Threat actors hacked the official Git server of the PHP programming language and pushed unauthorized updates to insert a backdoor into the source code.
Unknown attackers hacked the official Git server of the PHP programming language and pushed unauthorized updates to insert a backdoor into the source code.
On March 28, the attackers pushed two commits to the “php-src” repository hosted on the git.php.net server, they used the accounts of Rasmus Lerdorf, the PHP’s author, and Jetbrains developer Nikita Popov.
Maintainers of the project are investigating the supply chain attacks, experts believe attackers have compromised the git.php.net server.
“We don’t yet know how exactly this happened, but everything points towards a compromise of the git.php.net server (rather than a compromise of an individual git account).” wrote Popov. “While investigation is still underway, we have decided that maintaining our own git infrastructure is an unnecessary security risk, and that we will discontinue the git.php.net server. Instead, the repositories on GitHub, which were previously only mirrors, will become canonical. This means that changes should be pushed directly to GitHub rather than to git.php.net.”

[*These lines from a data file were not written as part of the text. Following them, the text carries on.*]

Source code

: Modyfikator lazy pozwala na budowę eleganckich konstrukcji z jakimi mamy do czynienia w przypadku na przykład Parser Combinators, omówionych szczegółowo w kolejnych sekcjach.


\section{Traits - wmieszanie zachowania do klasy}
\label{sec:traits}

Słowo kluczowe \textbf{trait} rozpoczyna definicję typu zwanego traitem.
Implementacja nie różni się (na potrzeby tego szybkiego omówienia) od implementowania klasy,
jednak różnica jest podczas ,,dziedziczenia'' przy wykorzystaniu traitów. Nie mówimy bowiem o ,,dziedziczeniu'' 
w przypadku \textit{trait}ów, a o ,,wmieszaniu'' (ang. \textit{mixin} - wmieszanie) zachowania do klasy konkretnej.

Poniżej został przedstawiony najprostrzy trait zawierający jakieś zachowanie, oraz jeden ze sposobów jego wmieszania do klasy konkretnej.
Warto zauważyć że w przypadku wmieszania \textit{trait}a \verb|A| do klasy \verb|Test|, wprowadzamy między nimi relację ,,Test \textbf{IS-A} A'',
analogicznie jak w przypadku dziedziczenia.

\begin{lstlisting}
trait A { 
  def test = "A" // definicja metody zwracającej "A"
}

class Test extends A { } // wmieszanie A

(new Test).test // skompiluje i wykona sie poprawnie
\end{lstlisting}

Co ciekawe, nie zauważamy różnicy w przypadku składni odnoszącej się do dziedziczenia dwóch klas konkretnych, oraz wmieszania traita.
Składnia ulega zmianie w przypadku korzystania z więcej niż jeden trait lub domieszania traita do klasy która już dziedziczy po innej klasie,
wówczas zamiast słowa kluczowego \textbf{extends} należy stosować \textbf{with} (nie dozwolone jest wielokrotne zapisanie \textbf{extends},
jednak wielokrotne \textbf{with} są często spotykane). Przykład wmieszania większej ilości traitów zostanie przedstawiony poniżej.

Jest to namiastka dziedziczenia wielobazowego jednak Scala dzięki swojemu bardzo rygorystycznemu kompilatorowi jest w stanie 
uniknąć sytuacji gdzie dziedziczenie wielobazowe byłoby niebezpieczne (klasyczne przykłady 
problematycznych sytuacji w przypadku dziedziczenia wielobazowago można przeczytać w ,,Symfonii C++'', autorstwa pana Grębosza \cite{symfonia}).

The maintainers of the PHP reverted the changes and are reviewing the repositories to detect any other evidence of compromise beyond the two referenced commits.

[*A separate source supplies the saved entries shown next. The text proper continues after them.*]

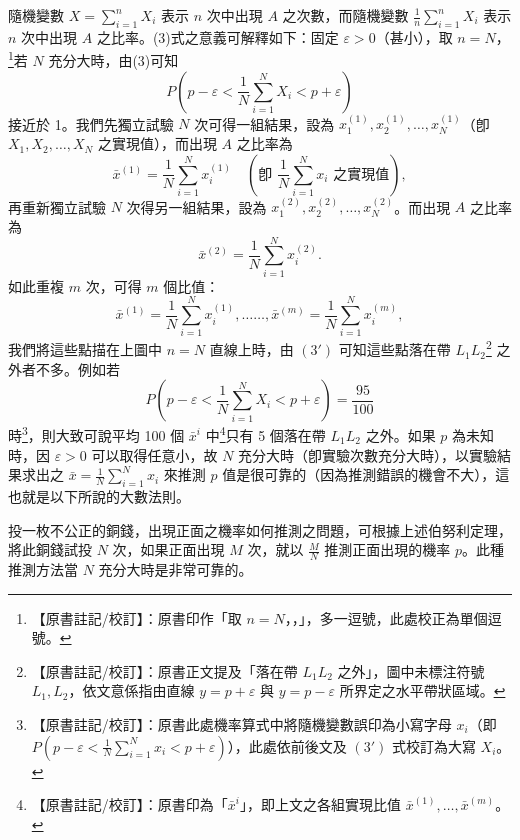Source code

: 隨機變數 $X = \sum_{i=1}^n X_i$ 表示 $n$ 次中出現 $A$ 之次數，而隨機變數 $\frac{1}{n}\sum_{i=1}^n X_i$ 表示 $n$ 次中出現 $A$ 之比率。(3)式之意義可解釋如下：固定 $\varepsilon > 0$（甚小），取 $n = N$，\label{note:b5-ch5-p164-comma}\footnote{【原書註記/校訂】：原書印作「取 $n = N$，，」，多一逗號，此處校正為單個逗號。}若 $N$ 充分大時，由(3)可知
\begin{equation}
P\left(p - \varepsilon < \frac{1}{N}\sum_{i=1}^N X_i < p + \varepsilon\right) \tag{$3'$}\label{eq:b5-5-3-3prime}
\end{equation}
接近於 1。我們先獨立試驗 $N$ 次可得一組結果，設為 $x_1^{(1)}, \allowbreak x_2^{(1)}, \allowbreak \dots, \allowbreak x_N^{(1)}$（卽 $X_1, \allowbreak X_2, \allowbreak \dots, \allowbreak X_N$ 之實現值），而出現 $A$ 之比率為
\[
\bar{x}^{(1)} = \frac{1}{N}\sum_{i=1}^N x_i^{(1)} \quad \left(\text{卽 } \frac{1}{N}\sum_{i=1}^N x_i \text{ 之實現值}\right),
\]
再重新獨立試驗 $N$ 次得另一組結果，設為 $x_1^{(2)}, x_2^{(2)}, \dots, x_N^{(2)}$。而出現 $A$ 之比率為
\[
\bar{x}^{(2)} = \frac{1}{N}\sum_{i=1}^N x_i^{(2)}.
\]
如此重複 $m$ 次，可得 $m$ 個比值：
\[
\bar{x}^{(1)} = \frac{1}{N}\sum_{i=1}^N x_i^{(1)}, \dots\dots, \bar{x}^{(m)} = \frac{1}{N}\sum_{i=1}^N x_i^{(m)},
\]
我們將這些點描在上圖中 $n = N$ 直線上時，由 $(3')$ 可知這些點落在帶 $L_1 L_2$\label{note:b5-ch5-p164-strip}\footnote{【原書註記/校訂】：原書正文提及「落在帶 $L_1 L_2$ 之外」，圖中未標注符號 $L_1, L_2$，依文意係指由直線 $y = p + \varepsilon$ 與 $y = p - \varepsilon$ 所界定之水平帶狀區域。} 之外者不多。例如若
\[
P\left(p - \varepsilon < \frac{1}{N}\sum_{i=1}^N X_i < p + \varepsilon\right) = \frac{95}{100}
\]
時\label{note:b5-ch5-p164-rv}\footnote{【原書註記/校訂】：原書此處機率算式中將隨機變數誤印為小寫字母 $x_i$（即 $P(p-\varepsilon < \frac{1}{N}\sum_{i=1}^N x_i < p+\varepsilon)$），此處依前後文及 $(3')$ 式校訂為大寫 $X_i$。}，則大致可說平均 100 個 $\bar{x}^i$ 中\label{note:b5-ch5-p164-xi}\footnote{【原書註記/校訂】：原書印為「$\bar{x}^i$」，即上文之各組實現比值 $\bar{x}^{(1)}, \dots, \bar{x}^{(m)}$。}只有 5 個落在帶 $L_1 L_2$ 之外。如果 $p$ 為未知時，因 $\varepsilon > 0$ 可以取得任意小，故 $N$ 充分大時（卽實驗次數充分大時），以實驗結果求出之 $\bar{x} = \frac{1}{N}\sum_{i=1}^N x_i$ 來推測 $p$ 值是很可靠的（因為推測錯誤的機會不大），這也就是以下所說的大數法則。

\medskip
\begin{discussion}\label{disc:b5-5-2}
投一枚不公正的銅錢，出現正面之機率如何推測之問題，可根據上述伯努利定理，將此銅錢試投 $N$ 次，如果正面出現 $M$ 次，就以 $\frac{M}{N}$ 推測正面出現的機率 $p$。此種推測方法當 $N$ 充分大時是非常可靠的。
\end{discussion}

In the future, in order to access the repositories, users will now need to be part of the php organization on GitHub and their account will have 2FA enabled. Adopting this new configuration it is possible to merge pull requests directly from the GitHub web interface.
At this time, it is not immediately clear if the backdoor was downloaded and distributed by other parties before the malicious commits were detected.
The analysis of malicious code revealed the presence of a string “Zerodium,” which is the name of one of the most popular zero-day brokers.
Despite the references to Zerodium in the code of the backdoor, there is no evidence to suggest that the malware was designed to be sold as a proof-of-concept (PoC) to the 0day broker.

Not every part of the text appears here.